En 1998, Leslie Moonves, presidenta de CBS Television, admitió a la prensa que la decisión de la cadena de reducir la lista de programas a aquellos que no ofenderían a los anunciantes, es algo “totalmente común”. Ese mismo año, los periodistas Jane Akre y Steve Wilson de News Corp. TV de Florida, propiedad del magnate Rupert Murdoch, fueron despedidos por trabajar en una investigación sobre las prácticas de Monsanto. Uno de los ejecutivos de la cadena, sin titubear un instante, explicó la lógica de la decisión: “Pagamos tres mil millones de dólares por esas estaciones de televisión. Somos nosotros quienes vamos a decidir qué es noticia y qué no. Las noticias son aquellas que nosotros decidimos que son noticias”.

Esto no es ninguna excepción. Corporaciones gigantes como Procter & Gamble, por ejemplo, tienen agencias que monitorean todos los programas de televisión en los que anuncian sus champús, pastas de dientes, detergentes, papitas y gaseosas, para no hacerlo en aquellos programas que tienen contenidos demasiado críticos.

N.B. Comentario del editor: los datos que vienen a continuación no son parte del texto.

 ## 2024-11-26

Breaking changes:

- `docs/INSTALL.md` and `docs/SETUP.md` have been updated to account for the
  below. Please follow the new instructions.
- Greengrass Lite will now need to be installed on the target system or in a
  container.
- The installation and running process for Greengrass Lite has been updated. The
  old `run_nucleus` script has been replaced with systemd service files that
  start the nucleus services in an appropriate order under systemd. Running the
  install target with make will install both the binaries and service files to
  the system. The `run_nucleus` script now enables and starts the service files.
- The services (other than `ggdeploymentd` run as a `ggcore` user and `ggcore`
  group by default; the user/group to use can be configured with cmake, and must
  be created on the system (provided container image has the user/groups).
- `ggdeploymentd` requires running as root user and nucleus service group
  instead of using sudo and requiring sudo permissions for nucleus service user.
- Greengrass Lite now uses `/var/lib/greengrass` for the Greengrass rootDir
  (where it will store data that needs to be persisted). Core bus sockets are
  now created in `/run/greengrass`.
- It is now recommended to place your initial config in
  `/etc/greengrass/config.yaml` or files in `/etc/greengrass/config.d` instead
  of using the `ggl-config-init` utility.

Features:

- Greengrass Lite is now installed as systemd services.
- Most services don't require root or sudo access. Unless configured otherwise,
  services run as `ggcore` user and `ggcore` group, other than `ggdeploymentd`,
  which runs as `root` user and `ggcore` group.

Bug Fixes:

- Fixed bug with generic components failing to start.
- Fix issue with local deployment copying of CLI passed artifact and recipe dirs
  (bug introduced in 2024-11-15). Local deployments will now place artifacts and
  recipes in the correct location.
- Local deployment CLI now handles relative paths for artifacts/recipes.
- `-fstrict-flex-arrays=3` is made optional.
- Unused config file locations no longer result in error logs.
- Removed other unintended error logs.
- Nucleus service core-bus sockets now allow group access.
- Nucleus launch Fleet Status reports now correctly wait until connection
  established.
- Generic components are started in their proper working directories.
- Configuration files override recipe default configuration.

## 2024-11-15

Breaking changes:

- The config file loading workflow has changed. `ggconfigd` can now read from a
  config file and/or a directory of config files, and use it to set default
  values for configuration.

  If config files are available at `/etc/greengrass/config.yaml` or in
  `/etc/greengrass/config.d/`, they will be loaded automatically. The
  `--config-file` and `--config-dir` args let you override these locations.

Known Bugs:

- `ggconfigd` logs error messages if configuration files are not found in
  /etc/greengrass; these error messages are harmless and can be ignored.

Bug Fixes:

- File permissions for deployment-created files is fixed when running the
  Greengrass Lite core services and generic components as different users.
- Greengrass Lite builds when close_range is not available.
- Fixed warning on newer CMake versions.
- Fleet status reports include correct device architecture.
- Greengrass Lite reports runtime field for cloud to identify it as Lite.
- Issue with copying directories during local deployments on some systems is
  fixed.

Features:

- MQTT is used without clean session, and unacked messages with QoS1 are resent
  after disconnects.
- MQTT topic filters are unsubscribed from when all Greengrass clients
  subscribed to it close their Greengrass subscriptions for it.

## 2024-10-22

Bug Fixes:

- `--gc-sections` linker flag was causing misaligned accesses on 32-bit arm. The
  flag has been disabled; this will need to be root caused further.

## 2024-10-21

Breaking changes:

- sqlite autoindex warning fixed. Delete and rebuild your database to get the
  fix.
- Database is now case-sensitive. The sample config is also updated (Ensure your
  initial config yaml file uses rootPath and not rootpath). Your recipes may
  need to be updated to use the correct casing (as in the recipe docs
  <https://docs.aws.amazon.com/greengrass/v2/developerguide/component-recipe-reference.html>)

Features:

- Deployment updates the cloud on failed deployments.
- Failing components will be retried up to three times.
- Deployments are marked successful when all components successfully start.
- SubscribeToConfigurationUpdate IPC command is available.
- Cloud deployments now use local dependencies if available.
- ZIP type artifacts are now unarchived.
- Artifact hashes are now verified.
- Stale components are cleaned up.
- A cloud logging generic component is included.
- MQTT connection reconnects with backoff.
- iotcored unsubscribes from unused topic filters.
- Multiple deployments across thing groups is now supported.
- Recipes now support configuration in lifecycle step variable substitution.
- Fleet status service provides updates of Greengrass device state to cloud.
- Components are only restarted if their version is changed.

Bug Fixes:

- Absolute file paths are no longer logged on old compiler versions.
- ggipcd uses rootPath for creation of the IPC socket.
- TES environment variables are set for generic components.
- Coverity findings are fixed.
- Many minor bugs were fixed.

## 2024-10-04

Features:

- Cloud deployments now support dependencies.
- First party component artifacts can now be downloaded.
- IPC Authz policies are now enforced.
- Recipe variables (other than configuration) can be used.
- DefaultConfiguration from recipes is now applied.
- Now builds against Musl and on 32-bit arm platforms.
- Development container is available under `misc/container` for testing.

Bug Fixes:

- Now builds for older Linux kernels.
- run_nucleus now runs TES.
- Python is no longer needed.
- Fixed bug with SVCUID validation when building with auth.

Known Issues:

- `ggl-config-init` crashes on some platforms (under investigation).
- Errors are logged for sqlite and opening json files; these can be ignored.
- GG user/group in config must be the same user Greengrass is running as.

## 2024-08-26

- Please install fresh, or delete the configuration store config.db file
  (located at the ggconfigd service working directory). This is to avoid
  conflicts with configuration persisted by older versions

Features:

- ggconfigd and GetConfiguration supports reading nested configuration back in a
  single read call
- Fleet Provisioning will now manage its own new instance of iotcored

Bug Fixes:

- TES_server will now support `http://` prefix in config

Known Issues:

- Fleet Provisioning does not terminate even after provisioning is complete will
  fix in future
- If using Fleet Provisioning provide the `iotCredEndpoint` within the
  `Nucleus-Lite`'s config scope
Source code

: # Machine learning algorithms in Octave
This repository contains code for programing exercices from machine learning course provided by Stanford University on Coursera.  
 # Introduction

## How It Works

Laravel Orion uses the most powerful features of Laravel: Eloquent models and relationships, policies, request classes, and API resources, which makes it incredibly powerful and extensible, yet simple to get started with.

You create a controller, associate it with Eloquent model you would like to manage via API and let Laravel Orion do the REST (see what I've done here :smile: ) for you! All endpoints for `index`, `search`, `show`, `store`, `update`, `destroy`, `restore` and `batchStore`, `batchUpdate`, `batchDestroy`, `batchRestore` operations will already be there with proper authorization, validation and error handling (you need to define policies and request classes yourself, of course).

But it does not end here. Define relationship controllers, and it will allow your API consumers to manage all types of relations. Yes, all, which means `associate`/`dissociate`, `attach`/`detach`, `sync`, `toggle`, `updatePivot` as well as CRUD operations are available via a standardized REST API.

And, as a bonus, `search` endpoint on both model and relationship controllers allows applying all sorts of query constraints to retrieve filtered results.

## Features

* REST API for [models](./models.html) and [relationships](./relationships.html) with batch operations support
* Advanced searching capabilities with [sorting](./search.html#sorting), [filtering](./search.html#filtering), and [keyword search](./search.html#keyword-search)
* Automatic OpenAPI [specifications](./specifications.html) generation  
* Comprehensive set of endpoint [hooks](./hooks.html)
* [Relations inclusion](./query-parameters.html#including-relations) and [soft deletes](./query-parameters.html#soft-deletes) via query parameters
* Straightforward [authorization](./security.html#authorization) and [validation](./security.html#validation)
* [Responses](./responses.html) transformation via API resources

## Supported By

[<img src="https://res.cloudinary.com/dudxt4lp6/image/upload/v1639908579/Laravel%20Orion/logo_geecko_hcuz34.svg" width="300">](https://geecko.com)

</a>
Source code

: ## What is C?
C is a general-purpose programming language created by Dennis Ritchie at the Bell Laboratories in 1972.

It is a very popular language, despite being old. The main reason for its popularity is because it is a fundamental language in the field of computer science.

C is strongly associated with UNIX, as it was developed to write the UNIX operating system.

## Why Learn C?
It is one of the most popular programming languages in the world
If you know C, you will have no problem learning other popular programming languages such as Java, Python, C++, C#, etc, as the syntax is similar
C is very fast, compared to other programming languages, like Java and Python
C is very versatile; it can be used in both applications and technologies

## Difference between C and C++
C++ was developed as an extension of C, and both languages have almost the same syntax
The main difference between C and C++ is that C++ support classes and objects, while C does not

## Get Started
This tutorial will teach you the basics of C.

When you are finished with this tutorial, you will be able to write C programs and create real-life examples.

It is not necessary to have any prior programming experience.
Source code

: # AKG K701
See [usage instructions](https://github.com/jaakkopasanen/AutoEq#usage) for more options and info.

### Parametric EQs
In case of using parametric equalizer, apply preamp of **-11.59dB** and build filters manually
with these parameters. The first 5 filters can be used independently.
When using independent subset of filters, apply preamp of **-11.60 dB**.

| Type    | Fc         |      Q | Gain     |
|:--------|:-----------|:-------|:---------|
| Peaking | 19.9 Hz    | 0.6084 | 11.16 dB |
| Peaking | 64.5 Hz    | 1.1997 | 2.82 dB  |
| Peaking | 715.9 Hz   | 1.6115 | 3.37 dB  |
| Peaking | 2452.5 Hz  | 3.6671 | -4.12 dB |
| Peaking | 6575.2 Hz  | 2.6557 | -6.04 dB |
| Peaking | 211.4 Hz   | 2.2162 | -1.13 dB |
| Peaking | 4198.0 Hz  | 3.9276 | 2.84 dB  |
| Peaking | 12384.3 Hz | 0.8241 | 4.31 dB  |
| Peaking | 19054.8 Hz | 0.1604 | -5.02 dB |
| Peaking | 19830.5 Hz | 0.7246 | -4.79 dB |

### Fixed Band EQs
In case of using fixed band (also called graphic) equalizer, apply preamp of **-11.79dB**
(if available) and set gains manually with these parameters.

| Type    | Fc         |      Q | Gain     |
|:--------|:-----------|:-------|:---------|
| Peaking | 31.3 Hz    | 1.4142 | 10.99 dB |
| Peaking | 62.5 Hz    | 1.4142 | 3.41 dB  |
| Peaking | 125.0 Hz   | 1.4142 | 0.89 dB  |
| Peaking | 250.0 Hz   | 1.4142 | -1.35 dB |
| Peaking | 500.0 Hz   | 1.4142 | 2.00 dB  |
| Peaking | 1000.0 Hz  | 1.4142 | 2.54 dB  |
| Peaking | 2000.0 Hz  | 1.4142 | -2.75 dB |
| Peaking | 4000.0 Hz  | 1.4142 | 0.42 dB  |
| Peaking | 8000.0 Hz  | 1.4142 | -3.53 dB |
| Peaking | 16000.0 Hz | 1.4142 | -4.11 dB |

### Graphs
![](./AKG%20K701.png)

Para el año 2020, la firma facturaba 75 mil millones de dólares, comercializando un centenar de marcas para miles de millones de consumidores en 140 países.

La derrota de aquellos grupos que abogaban por retener al menos un porcentaje de los nuevos medios destinados a la educación y a la cultura no comercializada no solo perdieron su batalla en la era de la radio (en los años 30s) y en la era de otra novedad creada y desarrollada con dinero público y por universidades no comerciales, la de Internet (igualmente privatizada en los años 90s) sino que, por si no fuese suficiente, estos mismos mega conglomerados periodísticos penetraron en las universidades hasta las escuelas de periodismo, bajo el asumido de que “ellos conocen la realidad”, como si “la realidad” fuese parte de una naturaleza exterior y no una creación de ese mismo mercado, de esa misma ideología de los negocios.

Ideología que también penetró otros sectores, facultades y escuelas de las universidades convirtiéndolas en proveedoras de empleados a medida, obedientes, convirtiendo a los estudiantes en clientes y a los consumidores en cerdos hambrientos—con todo el respeto por esos nobles y sensibles animalitos que también son sacrificados de a millones cada año.